::: Listed records

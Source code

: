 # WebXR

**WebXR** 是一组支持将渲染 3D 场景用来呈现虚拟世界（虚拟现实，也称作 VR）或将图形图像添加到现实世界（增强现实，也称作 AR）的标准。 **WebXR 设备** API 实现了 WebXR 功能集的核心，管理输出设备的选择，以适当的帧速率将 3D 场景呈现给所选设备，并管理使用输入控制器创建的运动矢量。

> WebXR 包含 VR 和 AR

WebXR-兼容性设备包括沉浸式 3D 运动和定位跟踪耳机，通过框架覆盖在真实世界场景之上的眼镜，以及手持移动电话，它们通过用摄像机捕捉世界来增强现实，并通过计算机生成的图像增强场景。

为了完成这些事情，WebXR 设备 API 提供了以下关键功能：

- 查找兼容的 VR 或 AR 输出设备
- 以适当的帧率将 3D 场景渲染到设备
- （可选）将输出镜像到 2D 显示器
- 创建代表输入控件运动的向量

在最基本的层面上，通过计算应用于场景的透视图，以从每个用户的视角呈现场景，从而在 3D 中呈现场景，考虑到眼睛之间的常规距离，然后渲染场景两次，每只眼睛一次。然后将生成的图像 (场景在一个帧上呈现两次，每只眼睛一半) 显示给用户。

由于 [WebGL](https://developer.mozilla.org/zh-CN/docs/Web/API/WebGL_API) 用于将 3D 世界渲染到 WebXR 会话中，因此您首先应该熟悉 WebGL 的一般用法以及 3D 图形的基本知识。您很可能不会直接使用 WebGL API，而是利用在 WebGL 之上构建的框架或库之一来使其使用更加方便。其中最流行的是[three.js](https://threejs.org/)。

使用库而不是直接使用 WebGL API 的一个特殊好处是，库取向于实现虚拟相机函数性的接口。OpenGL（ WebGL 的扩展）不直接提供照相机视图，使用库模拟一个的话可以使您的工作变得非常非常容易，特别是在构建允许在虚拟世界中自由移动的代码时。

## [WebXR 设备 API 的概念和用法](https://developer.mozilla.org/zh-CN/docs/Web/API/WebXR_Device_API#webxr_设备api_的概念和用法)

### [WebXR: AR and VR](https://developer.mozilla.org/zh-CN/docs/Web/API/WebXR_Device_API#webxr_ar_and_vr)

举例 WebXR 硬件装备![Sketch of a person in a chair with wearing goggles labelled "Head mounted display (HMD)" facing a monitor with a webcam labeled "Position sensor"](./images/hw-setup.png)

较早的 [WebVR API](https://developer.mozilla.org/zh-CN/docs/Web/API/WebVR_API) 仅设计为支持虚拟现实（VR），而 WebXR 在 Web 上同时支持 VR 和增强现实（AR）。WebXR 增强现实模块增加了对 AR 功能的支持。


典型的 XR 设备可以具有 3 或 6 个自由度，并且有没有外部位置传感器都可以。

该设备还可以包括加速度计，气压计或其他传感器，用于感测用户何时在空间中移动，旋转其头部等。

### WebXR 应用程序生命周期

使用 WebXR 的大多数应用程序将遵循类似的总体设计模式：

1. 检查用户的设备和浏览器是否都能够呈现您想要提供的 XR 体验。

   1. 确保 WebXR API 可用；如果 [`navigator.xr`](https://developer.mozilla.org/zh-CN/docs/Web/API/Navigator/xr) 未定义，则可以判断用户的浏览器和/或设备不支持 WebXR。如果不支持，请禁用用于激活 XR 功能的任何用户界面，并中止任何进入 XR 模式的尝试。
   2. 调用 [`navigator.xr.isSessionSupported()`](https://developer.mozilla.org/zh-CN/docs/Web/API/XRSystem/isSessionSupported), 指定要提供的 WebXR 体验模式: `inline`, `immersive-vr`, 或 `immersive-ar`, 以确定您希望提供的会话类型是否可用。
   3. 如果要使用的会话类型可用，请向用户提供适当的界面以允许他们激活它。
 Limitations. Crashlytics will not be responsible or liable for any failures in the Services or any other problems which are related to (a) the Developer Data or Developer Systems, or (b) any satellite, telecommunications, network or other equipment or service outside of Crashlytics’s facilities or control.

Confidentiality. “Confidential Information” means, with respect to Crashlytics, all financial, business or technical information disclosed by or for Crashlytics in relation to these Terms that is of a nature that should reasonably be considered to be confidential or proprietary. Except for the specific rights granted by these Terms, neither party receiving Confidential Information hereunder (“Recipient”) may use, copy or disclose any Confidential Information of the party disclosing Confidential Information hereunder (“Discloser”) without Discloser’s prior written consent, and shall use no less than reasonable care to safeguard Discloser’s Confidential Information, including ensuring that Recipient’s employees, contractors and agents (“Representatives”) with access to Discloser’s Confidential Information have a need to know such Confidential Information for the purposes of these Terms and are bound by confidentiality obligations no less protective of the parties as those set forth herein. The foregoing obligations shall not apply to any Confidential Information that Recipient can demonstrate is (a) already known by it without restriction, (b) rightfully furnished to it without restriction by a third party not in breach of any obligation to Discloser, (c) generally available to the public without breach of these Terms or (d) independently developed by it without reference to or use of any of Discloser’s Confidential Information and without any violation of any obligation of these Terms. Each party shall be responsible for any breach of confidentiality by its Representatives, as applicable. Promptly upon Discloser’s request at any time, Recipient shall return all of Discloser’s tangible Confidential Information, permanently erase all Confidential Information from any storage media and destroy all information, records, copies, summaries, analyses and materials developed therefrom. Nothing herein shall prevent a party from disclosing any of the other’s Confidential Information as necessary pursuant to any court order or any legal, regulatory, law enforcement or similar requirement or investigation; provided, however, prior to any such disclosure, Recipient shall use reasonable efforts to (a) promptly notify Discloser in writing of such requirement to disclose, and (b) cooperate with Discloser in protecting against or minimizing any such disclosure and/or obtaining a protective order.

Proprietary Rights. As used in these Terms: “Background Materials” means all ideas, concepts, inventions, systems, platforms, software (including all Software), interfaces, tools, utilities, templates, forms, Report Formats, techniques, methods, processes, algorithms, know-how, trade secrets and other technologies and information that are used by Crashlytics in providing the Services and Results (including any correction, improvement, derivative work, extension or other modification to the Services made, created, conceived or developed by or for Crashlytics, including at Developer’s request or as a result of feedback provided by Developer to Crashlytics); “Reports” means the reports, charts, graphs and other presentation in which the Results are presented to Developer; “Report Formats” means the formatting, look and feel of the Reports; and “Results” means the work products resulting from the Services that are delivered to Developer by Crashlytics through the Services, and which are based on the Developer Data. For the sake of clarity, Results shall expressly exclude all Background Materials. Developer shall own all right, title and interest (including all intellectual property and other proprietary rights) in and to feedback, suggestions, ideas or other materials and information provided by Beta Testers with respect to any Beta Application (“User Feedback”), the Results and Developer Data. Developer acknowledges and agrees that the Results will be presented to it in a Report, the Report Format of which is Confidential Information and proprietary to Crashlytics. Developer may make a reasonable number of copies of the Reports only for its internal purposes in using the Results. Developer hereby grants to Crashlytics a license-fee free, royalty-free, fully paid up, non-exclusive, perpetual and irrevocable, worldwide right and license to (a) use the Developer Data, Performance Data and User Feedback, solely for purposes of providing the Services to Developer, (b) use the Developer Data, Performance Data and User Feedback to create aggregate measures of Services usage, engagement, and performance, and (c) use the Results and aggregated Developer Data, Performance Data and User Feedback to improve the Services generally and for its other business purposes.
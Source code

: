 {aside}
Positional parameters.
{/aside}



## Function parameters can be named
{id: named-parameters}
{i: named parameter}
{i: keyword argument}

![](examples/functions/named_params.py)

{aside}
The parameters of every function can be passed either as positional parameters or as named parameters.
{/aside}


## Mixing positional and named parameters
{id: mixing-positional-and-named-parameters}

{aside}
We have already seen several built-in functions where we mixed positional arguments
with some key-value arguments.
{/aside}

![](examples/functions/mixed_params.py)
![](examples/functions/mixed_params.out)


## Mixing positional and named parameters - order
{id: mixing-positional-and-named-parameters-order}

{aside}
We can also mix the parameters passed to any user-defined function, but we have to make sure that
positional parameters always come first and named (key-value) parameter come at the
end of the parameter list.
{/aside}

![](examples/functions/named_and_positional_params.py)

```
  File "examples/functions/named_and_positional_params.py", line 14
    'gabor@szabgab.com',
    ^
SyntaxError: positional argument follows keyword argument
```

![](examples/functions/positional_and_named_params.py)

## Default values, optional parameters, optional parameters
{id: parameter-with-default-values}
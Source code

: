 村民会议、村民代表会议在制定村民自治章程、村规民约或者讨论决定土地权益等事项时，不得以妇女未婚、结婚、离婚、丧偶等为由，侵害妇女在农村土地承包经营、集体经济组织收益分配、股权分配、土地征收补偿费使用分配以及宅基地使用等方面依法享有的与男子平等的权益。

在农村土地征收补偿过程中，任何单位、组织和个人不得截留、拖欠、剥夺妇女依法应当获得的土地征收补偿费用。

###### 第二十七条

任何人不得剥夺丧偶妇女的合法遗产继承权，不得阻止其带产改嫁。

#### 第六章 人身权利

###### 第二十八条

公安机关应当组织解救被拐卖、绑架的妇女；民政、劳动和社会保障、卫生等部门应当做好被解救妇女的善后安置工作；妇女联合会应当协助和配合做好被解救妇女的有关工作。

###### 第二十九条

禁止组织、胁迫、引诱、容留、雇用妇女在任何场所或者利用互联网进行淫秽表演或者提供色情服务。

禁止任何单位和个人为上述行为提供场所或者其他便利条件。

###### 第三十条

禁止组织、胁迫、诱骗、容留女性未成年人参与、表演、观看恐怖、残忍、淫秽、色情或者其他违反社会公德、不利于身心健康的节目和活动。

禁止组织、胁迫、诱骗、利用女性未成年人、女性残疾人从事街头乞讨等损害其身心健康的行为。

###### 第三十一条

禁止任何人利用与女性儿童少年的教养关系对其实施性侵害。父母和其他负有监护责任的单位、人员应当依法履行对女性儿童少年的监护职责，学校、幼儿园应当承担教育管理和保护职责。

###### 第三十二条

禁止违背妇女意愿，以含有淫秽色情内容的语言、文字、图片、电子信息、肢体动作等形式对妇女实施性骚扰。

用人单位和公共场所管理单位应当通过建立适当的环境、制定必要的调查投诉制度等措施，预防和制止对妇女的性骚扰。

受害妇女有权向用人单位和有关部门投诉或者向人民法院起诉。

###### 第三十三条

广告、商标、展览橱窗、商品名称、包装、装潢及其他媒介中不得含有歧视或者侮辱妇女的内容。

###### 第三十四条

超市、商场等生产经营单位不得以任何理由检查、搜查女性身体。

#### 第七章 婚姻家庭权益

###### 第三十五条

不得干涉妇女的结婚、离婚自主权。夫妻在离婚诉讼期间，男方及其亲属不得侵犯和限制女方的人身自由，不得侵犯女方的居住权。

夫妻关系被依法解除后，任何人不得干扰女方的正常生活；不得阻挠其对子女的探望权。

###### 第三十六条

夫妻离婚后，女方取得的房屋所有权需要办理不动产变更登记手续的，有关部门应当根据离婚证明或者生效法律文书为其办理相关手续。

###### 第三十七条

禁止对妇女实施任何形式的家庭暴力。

::::::

**Exercise prompt:** Report each line in the entries where the string "functions" occurs.

**Exercise response:**
![](examples/functions/named_params.py)
We have already seen several built-in functions where we mixed positional arguments
![](examples/functions/mixed_params.py)
![](examples/functions/mixed_params.out)
![](examples/functions/named_and_positional_params.py)
  File "examples/functions/named_and_positional_params.py", line 14
![](examples/functions/positional_and_named_params.py)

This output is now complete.